### AIM OF THE EXERCISE
What lines in the data hold the string "mathrm"? Show them.

-- -- --

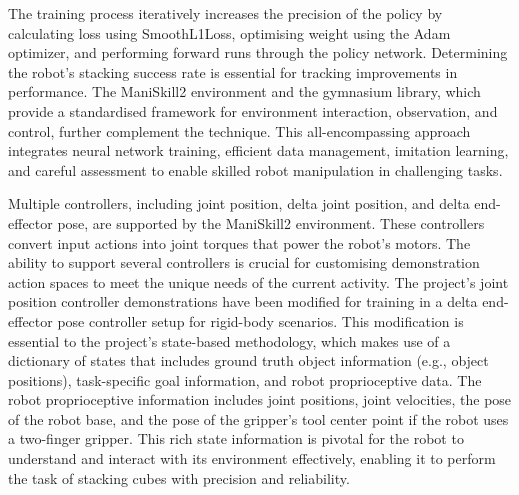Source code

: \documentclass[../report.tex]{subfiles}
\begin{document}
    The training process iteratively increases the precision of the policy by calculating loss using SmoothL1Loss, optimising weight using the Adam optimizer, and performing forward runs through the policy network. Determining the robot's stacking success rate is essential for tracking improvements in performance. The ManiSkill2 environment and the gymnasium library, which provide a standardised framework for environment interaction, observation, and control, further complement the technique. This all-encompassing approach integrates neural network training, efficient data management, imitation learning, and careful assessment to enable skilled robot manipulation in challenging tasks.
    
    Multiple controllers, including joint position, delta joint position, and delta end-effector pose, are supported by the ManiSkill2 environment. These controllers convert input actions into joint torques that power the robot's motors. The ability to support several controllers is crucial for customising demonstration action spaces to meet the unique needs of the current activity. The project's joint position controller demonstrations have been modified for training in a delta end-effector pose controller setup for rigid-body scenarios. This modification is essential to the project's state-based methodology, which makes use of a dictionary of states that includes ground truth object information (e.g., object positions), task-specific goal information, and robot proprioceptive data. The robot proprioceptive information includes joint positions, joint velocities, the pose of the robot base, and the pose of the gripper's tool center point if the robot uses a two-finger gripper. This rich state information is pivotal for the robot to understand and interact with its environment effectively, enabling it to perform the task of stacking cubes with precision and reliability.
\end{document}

-- -- --

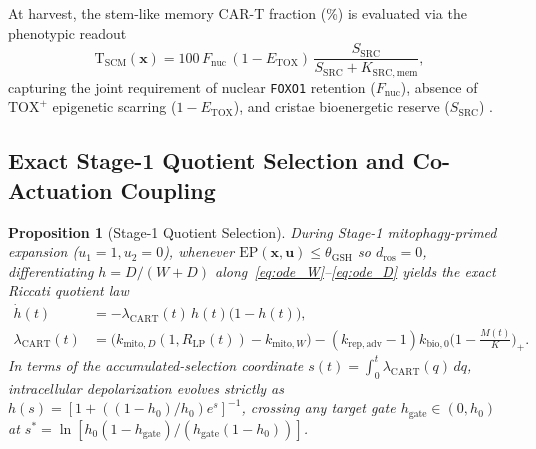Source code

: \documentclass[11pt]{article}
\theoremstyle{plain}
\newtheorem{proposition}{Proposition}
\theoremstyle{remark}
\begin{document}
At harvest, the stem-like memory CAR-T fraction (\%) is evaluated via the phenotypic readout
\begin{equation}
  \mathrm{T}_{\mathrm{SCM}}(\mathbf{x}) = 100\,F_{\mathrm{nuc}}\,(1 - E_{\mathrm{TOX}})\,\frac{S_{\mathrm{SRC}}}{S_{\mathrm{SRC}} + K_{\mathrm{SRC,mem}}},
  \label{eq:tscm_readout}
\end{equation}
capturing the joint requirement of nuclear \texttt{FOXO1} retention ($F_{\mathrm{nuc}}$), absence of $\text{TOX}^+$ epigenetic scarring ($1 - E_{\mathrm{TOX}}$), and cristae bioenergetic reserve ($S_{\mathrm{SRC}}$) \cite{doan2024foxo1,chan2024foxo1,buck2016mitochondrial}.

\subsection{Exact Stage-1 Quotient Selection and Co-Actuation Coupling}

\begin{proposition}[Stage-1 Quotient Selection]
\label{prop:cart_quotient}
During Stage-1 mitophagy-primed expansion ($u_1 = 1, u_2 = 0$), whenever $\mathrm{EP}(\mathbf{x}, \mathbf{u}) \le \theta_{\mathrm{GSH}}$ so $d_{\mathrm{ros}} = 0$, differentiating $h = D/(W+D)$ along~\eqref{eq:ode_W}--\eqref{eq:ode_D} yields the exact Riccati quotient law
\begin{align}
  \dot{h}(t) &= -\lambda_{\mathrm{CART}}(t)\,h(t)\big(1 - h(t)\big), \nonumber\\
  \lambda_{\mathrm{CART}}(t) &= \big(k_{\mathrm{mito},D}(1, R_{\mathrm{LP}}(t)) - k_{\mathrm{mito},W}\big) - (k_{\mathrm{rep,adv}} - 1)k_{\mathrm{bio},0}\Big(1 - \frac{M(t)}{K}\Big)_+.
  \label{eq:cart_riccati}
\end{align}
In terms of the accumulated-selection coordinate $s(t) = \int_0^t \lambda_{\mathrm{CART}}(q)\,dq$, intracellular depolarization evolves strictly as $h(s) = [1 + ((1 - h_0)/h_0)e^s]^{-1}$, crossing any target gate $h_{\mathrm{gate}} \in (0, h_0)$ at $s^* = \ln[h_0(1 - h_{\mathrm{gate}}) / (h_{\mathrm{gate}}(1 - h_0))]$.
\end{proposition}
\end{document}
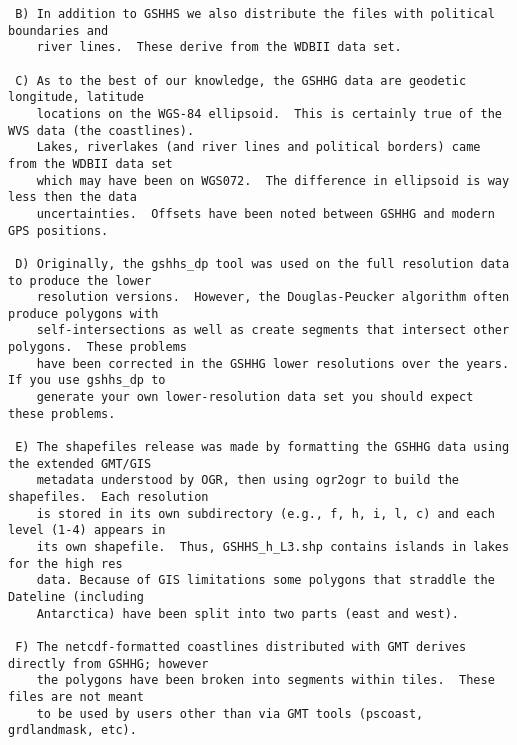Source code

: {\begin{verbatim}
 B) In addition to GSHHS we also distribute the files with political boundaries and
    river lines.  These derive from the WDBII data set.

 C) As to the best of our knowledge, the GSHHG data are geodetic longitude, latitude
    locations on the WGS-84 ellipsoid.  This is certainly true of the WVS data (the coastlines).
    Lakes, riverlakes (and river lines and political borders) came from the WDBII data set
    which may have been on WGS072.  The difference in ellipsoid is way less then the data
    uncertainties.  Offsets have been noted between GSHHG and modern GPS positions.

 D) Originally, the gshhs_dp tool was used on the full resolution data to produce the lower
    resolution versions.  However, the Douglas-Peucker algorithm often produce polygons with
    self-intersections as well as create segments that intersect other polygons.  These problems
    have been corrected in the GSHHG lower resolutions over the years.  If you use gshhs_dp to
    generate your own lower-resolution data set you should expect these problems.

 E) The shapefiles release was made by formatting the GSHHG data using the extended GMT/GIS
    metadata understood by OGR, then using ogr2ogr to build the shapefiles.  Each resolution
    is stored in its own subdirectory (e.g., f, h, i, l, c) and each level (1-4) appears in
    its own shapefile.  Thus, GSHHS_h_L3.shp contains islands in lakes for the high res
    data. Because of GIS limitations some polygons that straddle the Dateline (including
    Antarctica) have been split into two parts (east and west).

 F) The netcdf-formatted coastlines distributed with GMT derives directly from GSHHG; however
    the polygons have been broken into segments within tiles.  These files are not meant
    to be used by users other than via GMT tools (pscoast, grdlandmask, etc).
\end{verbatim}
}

-- -- --

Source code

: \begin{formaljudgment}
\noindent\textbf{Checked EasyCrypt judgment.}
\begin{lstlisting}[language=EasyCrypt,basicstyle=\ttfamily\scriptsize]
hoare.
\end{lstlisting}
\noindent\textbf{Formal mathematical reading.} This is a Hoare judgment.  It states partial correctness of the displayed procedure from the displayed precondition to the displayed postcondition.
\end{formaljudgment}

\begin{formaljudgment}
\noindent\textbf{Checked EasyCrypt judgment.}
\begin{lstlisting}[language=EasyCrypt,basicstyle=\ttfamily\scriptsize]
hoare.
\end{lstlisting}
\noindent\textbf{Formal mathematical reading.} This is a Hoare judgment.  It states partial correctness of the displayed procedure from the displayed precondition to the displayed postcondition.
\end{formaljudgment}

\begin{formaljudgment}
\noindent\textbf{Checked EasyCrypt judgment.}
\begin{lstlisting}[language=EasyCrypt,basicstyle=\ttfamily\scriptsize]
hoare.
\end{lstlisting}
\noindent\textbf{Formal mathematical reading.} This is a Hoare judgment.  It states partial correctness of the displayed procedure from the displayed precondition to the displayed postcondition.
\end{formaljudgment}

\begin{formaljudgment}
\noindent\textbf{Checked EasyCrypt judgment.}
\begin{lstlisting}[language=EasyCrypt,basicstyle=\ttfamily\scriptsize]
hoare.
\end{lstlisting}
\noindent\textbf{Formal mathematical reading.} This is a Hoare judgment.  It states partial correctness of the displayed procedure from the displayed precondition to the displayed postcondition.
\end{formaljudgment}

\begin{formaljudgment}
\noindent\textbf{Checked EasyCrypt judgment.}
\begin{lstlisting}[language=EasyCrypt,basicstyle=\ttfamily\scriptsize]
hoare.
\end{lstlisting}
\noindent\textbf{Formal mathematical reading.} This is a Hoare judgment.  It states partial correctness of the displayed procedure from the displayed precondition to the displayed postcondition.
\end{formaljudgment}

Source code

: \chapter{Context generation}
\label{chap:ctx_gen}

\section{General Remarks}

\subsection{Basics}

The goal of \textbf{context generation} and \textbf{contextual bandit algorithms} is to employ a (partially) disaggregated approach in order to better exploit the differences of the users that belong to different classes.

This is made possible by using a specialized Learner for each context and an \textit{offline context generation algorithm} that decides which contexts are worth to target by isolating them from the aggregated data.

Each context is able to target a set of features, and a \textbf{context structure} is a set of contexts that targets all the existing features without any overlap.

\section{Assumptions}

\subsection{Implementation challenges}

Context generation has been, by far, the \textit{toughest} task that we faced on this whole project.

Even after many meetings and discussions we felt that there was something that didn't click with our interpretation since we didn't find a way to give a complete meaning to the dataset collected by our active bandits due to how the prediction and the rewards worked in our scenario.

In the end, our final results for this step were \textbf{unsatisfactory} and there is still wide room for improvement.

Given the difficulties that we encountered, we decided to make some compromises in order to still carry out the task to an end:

-- -- --

### WRITTEN RESPONSE
  \mathrm{T}_{\mathrm{SCM}}(\mathbf{x}) = 100\,F_{\mathrm{nuc}}\,(1 - E_{\mathrm{TOX}})\,\frac{S_{\mathrm{SRC}}}{S_{\mathrm{SRC}} + K_{\mathrm{SRC,mem}}},
capturing the joint requirement of nuclear \texttt{FOXO1} retention ($F_{\mathrm{nuc}}$), absence of $\text{TOX}^+$ epigenetic scarring ($1 - E_{\mathrm{TOX}}$), and cristae bioenergetic reserve ($S_{\mathrm{SRC}}$) \cite{doan2024foxo1,chan2024foxo1,buck2016mitochondrial}.
During Stage-1 mitophagy-primed expansion ($u_1 = 1, u_2 = 0$), whenever $\mathrm{EP}(\mathbf{x}, \mathbf{u}) \le \theta_{\mathrm{GSH}}$ so $d_{\mathrm{ros}} = 0$, differentiating $h = D/(W+D)$ along~\eqref{eq:ode_W}--\eqref{eq:ode_D} yields the exact Riccati quotient law
  \dot{h}(t) &= -\lambda_{\mathrm{CART}}(t)\,h(t)\big(1 - h(t)\big), \nonumber\\
  \lambda_{\mathrm{CART}}(t) &= \big(k_{\mathrm{mito},D}(1, R_{\mathrm{LP}}(t)) - k_{\mathrm{mito},W}\big) - (k_{\mathrm{rep,adv}} - 1)k_{\mathrm{bio},0}\Big(1 - \frac{M(t)}{K}\Big)_+.
In terms of the accumulated-selection coordinate $s(t) = \int_0^t \lambda_{\mathrm{CART}}(q)\,dq$, intracellular depolarization evolves strictly as $h(s) = [1 + ((1 - h_0)/h_0)e^s]^{-1}$, crossing any target gate $h_{\mathrm{gate}} \in (0, h_0)$ at $s^* = \ln[h_0(1 - h_{\mathrm{gate}}) / (h_{\mathrm{gate}}(1 - h_0))]$.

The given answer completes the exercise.